- [Excerpted records]
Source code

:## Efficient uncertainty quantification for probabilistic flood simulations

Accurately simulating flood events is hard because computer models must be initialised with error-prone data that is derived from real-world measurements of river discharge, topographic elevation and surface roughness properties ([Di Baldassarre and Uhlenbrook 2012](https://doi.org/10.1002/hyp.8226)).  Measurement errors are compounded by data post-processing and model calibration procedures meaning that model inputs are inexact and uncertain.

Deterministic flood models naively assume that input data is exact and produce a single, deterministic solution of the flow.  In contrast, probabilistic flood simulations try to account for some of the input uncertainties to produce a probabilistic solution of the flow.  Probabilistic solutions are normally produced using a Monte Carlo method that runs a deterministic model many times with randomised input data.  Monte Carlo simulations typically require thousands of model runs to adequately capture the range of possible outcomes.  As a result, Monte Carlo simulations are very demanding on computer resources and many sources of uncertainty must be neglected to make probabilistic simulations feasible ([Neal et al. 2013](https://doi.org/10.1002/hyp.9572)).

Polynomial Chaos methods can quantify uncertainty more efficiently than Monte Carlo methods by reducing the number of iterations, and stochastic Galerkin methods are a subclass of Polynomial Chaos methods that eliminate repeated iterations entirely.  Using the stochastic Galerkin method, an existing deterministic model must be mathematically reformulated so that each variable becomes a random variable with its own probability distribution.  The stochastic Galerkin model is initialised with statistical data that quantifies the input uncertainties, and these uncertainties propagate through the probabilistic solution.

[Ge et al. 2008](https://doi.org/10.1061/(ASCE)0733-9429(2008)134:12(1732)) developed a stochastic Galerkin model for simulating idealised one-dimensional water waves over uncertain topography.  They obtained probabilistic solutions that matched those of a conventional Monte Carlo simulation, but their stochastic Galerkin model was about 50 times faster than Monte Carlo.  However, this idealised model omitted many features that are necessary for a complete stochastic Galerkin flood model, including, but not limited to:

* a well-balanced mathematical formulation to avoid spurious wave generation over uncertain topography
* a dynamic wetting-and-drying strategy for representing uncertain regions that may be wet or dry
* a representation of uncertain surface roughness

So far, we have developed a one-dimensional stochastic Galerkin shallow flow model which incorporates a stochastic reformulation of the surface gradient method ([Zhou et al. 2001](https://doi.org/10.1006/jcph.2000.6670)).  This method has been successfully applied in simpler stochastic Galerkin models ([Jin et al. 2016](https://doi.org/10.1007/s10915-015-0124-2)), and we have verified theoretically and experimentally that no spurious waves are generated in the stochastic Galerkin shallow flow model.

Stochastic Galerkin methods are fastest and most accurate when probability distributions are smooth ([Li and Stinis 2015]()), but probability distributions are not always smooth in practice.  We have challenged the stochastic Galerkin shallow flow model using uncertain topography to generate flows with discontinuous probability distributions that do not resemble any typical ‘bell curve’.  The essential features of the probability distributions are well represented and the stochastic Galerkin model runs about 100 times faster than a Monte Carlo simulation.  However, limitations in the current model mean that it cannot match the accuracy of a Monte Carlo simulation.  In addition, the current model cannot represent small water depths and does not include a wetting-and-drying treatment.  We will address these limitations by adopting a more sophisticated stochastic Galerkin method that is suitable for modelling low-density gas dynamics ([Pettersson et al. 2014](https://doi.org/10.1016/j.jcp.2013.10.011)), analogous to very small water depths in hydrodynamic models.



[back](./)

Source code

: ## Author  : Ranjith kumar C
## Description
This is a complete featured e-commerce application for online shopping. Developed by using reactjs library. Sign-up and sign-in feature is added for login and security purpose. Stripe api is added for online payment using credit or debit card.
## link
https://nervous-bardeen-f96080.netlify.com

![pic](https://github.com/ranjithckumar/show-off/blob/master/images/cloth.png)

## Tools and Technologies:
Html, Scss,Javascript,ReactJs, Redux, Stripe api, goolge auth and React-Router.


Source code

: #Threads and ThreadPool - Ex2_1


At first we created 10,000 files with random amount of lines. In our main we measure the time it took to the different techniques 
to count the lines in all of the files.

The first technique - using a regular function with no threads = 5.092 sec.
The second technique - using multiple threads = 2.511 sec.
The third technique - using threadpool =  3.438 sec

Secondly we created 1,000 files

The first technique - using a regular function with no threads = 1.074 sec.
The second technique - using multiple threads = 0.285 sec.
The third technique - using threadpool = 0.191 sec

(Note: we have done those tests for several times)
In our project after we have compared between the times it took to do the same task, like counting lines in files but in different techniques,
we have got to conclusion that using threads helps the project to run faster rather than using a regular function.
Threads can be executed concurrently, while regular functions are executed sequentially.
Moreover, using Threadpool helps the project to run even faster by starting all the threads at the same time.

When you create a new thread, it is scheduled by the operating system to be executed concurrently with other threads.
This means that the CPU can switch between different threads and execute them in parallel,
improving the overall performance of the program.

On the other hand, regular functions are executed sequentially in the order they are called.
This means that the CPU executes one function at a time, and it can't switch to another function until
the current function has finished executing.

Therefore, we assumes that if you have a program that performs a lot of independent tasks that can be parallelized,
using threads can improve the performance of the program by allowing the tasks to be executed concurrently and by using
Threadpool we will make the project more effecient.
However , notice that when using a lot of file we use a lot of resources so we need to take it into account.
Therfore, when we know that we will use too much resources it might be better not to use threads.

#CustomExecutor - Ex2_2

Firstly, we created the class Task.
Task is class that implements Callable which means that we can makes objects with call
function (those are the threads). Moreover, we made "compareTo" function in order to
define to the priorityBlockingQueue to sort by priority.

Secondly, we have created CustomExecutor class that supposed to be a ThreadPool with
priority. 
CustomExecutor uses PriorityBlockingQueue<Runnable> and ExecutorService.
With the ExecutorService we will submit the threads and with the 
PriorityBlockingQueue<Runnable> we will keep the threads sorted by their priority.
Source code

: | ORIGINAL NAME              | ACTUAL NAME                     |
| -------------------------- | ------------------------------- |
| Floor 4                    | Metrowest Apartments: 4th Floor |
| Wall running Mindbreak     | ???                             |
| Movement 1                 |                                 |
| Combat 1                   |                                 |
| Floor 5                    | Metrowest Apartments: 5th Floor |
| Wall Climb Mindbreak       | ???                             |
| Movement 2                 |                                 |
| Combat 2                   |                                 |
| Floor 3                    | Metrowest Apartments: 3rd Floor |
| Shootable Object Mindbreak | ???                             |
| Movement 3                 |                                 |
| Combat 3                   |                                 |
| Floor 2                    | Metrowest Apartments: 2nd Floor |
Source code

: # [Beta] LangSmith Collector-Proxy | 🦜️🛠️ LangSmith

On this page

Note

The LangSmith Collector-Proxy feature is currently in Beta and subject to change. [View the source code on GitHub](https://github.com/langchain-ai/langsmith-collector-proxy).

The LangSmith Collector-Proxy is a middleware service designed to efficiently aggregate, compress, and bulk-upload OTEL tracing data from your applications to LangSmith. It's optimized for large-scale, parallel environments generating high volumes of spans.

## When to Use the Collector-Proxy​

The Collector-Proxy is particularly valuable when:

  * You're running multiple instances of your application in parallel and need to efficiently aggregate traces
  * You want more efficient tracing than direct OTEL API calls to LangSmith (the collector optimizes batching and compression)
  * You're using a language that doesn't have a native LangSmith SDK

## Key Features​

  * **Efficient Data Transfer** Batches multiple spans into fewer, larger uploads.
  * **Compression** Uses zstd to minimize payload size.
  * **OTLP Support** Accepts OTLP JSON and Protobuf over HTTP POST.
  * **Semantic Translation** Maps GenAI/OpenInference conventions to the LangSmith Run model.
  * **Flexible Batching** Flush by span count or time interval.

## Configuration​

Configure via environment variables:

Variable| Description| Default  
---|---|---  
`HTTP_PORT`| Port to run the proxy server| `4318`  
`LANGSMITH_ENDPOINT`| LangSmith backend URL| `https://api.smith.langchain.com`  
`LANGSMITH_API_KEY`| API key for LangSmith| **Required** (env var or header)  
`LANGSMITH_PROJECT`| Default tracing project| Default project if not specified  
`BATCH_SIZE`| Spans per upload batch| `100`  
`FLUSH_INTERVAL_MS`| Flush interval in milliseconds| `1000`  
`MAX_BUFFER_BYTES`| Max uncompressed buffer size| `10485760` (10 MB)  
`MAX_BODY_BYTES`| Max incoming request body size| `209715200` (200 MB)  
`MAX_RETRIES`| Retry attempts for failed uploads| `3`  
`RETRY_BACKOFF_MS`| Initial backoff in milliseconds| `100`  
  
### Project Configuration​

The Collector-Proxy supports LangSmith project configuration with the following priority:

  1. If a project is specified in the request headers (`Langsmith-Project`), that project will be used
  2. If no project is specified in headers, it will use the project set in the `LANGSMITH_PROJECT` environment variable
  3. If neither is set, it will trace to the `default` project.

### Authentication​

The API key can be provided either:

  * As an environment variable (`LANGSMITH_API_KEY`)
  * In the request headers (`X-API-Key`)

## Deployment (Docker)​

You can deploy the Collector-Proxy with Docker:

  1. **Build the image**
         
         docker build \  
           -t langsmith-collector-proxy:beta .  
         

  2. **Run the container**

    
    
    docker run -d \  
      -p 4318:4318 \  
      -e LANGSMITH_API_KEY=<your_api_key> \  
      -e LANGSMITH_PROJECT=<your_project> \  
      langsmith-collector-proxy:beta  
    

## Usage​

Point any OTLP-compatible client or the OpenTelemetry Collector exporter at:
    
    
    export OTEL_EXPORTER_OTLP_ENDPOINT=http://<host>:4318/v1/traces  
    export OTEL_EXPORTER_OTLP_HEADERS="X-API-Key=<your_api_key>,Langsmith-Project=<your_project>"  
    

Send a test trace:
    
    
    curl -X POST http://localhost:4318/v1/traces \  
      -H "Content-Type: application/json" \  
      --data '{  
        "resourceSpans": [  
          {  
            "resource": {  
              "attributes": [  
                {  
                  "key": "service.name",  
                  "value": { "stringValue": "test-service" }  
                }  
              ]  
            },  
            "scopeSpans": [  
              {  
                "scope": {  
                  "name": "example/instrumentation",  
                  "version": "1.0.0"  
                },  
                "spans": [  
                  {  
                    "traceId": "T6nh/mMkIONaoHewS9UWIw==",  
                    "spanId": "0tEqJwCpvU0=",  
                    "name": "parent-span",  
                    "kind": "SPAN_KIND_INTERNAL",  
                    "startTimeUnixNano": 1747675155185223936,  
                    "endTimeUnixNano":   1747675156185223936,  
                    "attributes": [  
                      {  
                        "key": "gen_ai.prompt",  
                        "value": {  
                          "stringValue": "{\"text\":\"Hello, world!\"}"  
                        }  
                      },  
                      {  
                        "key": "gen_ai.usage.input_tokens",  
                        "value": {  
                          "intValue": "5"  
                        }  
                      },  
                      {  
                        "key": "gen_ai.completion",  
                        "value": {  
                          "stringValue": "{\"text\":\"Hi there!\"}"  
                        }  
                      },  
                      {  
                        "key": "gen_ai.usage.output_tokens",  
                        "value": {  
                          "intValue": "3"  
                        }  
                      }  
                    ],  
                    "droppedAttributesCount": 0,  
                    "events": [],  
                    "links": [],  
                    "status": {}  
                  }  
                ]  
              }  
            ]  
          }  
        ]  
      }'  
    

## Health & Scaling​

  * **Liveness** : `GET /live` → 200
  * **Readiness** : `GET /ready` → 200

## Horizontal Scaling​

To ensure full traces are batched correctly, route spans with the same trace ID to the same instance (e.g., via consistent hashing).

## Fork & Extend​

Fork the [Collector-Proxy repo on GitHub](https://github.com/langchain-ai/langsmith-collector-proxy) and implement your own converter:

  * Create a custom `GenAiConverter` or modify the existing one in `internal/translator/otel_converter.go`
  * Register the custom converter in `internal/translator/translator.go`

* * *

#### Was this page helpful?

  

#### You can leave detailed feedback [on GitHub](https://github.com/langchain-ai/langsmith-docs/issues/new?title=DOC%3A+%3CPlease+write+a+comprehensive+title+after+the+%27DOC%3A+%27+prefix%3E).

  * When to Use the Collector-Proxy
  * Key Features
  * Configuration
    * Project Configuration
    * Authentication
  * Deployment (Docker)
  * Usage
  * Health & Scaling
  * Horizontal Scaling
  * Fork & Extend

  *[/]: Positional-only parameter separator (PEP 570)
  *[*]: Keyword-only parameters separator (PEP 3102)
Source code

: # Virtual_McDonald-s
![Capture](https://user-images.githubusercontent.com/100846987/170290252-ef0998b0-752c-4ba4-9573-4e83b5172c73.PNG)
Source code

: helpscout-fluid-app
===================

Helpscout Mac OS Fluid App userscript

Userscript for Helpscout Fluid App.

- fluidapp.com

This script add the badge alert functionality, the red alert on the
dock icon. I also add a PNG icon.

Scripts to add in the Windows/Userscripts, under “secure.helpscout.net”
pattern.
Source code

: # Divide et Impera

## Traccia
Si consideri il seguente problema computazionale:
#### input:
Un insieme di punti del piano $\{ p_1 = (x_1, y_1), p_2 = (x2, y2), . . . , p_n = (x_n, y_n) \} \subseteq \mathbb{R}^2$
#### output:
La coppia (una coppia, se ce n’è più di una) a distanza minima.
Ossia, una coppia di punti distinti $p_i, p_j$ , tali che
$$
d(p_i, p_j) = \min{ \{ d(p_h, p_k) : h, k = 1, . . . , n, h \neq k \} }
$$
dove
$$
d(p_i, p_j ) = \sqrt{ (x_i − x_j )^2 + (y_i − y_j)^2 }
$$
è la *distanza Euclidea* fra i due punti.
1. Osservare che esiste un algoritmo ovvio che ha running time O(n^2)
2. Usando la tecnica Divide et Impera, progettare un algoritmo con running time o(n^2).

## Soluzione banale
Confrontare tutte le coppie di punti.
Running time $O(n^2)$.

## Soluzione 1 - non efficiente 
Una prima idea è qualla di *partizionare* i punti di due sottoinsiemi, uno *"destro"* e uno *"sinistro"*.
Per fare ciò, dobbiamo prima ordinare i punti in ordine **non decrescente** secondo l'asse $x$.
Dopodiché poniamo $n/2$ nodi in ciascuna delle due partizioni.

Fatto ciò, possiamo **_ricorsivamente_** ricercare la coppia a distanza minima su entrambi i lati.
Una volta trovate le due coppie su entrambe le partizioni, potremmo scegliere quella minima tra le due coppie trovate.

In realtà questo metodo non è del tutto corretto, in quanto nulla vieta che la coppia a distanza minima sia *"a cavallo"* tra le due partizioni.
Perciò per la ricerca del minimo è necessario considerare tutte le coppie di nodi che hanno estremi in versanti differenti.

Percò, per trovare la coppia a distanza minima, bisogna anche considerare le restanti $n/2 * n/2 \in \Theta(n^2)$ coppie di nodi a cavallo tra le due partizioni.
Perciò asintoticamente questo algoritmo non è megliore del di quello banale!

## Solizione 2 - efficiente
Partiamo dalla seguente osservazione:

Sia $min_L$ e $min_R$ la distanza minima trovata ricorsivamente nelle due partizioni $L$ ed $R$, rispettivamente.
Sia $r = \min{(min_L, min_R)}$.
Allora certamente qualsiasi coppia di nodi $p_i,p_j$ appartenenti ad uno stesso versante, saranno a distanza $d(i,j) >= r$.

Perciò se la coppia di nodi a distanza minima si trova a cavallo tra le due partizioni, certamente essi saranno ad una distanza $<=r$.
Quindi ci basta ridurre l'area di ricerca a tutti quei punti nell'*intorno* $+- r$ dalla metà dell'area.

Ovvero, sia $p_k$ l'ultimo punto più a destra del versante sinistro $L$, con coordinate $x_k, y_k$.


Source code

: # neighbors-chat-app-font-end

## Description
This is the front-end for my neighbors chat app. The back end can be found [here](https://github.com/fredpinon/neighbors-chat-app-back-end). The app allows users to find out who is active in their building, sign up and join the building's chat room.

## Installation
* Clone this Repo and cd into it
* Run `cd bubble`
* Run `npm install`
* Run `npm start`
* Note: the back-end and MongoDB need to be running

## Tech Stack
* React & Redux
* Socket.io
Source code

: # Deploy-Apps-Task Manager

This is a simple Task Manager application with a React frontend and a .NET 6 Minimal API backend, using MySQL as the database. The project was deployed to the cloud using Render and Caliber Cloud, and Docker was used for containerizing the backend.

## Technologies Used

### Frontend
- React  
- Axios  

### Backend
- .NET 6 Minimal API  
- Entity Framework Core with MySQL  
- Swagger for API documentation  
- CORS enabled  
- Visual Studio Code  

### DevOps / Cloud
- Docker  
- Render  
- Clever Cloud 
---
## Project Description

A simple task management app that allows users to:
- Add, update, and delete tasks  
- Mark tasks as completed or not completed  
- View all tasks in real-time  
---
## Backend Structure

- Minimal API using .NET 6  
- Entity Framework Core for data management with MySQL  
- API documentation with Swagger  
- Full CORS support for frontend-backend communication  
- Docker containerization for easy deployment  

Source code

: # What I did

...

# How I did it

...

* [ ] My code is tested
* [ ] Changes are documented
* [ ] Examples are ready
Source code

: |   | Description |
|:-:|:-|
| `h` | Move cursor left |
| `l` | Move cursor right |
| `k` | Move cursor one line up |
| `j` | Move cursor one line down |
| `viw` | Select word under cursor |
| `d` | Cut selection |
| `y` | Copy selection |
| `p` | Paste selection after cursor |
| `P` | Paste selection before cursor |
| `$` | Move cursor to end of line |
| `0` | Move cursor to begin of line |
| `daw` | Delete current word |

- [What is being asked] Using the records above, list each line that includes "chat".

- [Exercise solution]
: # neighbors-chat-app-font-end
This is the front-end for my neighbors chat app. The back end can be found [here](https://github.com/fredpinon/neighbors-chat-app-back-end). The app allows users to find out who is active in their building, sign up and join the building's chat room.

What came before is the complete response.